Ничто уже не сдерживало вкушавших победу депутатов; к слухам, которые распространялись на протяжении всей ночи, добавилась брань. Конвенту объявили, что «трусливый Робеспьер уже доставлен», и спросили, хочет ли Конвент его видеть. Ответ был полон негодования. «Принести в зал заседаний Конвента тело человека, покрытого всеми возможными злодеяниями, означает лишить этот прекрасный день подобающего ему сияния. Труп тирана может лишь распространять вокруг себя чуму; предназначенное для него и его сообщников место — это площадь Революции. Необходимо, чтобы оба Комитета приняли должные меры, дабы меч закона поразил его без промедления». Тюрио, произнесший сию негодующую речь, не преминул уточнить, что представляли собой эти «преступления». Такую возможность предоставил ему несколько часов спустя Фукье-Тенвиль, который, будучи педантичным законником, поставил перед Конвентом весьма непростую проблему.

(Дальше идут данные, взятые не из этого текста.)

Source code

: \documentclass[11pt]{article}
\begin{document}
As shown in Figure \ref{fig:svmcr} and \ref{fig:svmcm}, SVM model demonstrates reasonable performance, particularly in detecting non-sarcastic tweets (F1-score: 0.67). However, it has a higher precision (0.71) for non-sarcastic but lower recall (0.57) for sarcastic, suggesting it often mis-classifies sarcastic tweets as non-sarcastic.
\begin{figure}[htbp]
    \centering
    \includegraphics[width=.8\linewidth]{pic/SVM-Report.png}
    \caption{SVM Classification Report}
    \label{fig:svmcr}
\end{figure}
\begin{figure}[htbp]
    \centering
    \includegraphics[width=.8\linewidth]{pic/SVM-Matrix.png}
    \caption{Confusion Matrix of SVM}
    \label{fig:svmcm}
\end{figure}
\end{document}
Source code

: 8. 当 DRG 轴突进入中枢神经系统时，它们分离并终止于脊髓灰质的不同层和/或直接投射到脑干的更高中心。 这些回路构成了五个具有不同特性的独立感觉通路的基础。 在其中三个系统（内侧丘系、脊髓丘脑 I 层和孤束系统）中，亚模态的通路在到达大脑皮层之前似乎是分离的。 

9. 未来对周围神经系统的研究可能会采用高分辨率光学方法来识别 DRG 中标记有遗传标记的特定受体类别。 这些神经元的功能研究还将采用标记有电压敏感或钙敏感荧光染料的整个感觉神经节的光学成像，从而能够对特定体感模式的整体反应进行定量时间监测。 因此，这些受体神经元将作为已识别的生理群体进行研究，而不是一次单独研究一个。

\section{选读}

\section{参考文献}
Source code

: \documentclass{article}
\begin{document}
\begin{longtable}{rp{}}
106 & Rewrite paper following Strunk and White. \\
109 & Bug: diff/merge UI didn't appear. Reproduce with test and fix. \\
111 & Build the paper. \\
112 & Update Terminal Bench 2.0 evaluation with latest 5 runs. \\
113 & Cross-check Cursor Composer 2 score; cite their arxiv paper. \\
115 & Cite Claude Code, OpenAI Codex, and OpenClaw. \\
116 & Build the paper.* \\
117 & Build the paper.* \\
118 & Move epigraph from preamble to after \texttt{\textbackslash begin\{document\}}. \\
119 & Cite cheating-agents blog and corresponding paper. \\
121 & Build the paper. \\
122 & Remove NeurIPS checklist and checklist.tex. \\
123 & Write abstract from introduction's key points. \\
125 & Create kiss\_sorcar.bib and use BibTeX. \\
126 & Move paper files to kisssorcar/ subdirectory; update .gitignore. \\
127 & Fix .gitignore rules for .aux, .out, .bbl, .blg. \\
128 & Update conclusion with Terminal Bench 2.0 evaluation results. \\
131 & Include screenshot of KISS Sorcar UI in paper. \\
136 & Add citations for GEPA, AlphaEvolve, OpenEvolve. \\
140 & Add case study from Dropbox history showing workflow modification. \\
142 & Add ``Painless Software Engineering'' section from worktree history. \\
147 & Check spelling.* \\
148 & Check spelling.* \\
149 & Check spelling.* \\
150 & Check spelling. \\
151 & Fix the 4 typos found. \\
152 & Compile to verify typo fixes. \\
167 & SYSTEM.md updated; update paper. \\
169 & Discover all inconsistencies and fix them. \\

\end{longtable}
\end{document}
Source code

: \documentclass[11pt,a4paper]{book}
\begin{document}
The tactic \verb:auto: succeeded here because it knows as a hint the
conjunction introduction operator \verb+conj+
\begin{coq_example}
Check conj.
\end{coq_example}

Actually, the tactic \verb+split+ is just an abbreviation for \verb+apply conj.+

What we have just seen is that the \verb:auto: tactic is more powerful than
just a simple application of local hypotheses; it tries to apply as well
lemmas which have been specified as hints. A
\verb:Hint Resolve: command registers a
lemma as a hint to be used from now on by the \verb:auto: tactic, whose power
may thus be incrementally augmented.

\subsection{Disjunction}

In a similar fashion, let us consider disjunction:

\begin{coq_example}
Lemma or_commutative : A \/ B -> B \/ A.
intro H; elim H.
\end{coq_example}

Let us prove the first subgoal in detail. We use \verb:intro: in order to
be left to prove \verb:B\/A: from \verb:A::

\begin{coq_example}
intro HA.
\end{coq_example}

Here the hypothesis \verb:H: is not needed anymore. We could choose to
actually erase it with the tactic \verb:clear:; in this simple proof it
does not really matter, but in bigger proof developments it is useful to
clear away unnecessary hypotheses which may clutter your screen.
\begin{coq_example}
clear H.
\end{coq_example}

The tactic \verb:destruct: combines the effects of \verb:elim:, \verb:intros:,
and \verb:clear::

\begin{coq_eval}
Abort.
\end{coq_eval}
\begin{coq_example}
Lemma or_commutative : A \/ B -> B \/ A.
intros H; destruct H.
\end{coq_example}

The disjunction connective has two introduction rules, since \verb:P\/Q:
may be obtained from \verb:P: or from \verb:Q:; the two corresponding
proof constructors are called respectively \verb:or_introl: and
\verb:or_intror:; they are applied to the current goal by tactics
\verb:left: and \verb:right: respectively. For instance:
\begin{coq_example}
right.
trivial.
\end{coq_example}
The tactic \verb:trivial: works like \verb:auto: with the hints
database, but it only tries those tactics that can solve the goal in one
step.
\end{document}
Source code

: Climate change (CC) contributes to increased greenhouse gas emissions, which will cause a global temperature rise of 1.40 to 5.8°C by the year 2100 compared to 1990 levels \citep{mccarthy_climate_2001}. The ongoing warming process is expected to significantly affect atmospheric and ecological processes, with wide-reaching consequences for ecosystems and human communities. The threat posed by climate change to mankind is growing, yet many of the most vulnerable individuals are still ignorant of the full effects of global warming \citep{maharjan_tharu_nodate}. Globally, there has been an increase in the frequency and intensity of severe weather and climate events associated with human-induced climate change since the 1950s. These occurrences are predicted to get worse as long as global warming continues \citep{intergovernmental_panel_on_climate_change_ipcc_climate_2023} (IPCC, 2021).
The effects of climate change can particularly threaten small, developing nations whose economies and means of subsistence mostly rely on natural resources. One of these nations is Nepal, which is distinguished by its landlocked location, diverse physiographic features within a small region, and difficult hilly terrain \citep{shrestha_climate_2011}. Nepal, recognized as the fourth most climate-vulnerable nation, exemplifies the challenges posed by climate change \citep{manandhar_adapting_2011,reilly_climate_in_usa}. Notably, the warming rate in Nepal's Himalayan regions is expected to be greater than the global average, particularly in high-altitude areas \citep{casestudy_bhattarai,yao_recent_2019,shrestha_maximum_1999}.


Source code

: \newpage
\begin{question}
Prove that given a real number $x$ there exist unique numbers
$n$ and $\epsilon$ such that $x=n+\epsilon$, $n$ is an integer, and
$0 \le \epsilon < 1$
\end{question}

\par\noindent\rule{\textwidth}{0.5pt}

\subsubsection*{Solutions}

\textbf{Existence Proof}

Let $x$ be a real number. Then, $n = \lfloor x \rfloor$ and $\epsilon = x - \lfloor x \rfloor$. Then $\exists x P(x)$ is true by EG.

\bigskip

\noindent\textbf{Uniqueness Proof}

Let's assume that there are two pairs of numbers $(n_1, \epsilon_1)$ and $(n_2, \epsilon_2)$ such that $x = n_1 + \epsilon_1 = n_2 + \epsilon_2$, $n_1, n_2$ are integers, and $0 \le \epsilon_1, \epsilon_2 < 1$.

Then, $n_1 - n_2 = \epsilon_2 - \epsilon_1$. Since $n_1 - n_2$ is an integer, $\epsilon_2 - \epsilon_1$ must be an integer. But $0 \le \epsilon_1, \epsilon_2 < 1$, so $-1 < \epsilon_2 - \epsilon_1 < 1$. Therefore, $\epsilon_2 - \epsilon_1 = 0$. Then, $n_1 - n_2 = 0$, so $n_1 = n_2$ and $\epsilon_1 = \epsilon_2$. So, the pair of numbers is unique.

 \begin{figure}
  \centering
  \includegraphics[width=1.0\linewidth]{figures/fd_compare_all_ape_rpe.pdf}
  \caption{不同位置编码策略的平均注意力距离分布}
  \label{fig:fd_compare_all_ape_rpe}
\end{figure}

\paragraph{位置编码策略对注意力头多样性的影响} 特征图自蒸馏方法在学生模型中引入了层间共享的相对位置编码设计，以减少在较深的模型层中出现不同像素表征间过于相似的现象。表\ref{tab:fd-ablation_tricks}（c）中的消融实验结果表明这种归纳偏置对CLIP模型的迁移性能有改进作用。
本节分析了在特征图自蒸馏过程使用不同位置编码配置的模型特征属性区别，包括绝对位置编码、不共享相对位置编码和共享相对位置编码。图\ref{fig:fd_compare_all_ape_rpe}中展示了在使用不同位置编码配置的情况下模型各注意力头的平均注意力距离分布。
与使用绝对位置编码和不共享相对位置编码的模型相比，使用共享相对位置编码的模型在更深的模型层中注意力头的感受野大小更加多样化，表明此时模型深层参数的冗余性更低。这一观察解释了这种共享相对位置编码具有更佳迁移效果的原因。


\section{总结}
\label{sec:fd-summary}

Прежде чем казнить объявленных вне закона мятежников, необходимо было, чтобы муниципальные чиновники их коммуны установили их личности; однако оказалось, что все муниципальные чиновники сами объявлены вне закона... Тюрио, председательствовавший на заседании, высокомерно отверг эту проблему: «Конвент постановил, чтобы смерть заговорщиков наступила как можно быстрее. Слишком долго ждать, пока Комитеты подготовят специальный доклад и пока предатели взойдут на эшафот. Нам настолько хорошо известно коварство наших врагов,
Однако наиболее значимые и, без сомнения, наиболее драматичные свидетельства о распространении этого слуха исходили не из зала Конвента, а из Комитета общественного спасения, где был распростерт на столе Робеспьер. Вслед за людьми, сопровождавшими тело, туда ворвалась толпа, желающая его увидеть. Ему подняли руку, чтобы разглядеть залитое кровью лицо; его не переставали оскорблять. И среди этих оскорблений постоянно звучал все тот же слух. «Не правда ли, отличный король?»; «Сир, Ваше Величество страдает?»; «О, надо, чтобы я сказал тебе правду: «Ты меня обманул, негодяй"»; «Ну-ка отойдите, пусть эти господа [Сен-Жюст, Дюма, Пейян, которых доставили туда же] увидят, как их король спит на столе, словно обычный человек». Рот Робеспьера был полон крови; чтобы остановить ее, он использовал маленький мешочек из белой кожи, на котором можно было прочитать следующие слова: «Великому Монарху — Лекур, поставщик Его Величества и его войск, улица Сент-Оноре». Случайно ли дали Робеспьеру этот чехол от пистолета или в насмешку? Трудно сказать. Однако эта надпись спровоцировала новые оскорбления на тему о том, «до чего дошли его притязания». Перед отправкой в Консьержери хирург, забинтовывая Робеспьеру простреленную челюсть, сделал ему повязку на голове; по этому поводу также было немало сарказма: «Вот как возлагают диадему на голову Его Величества...»[7]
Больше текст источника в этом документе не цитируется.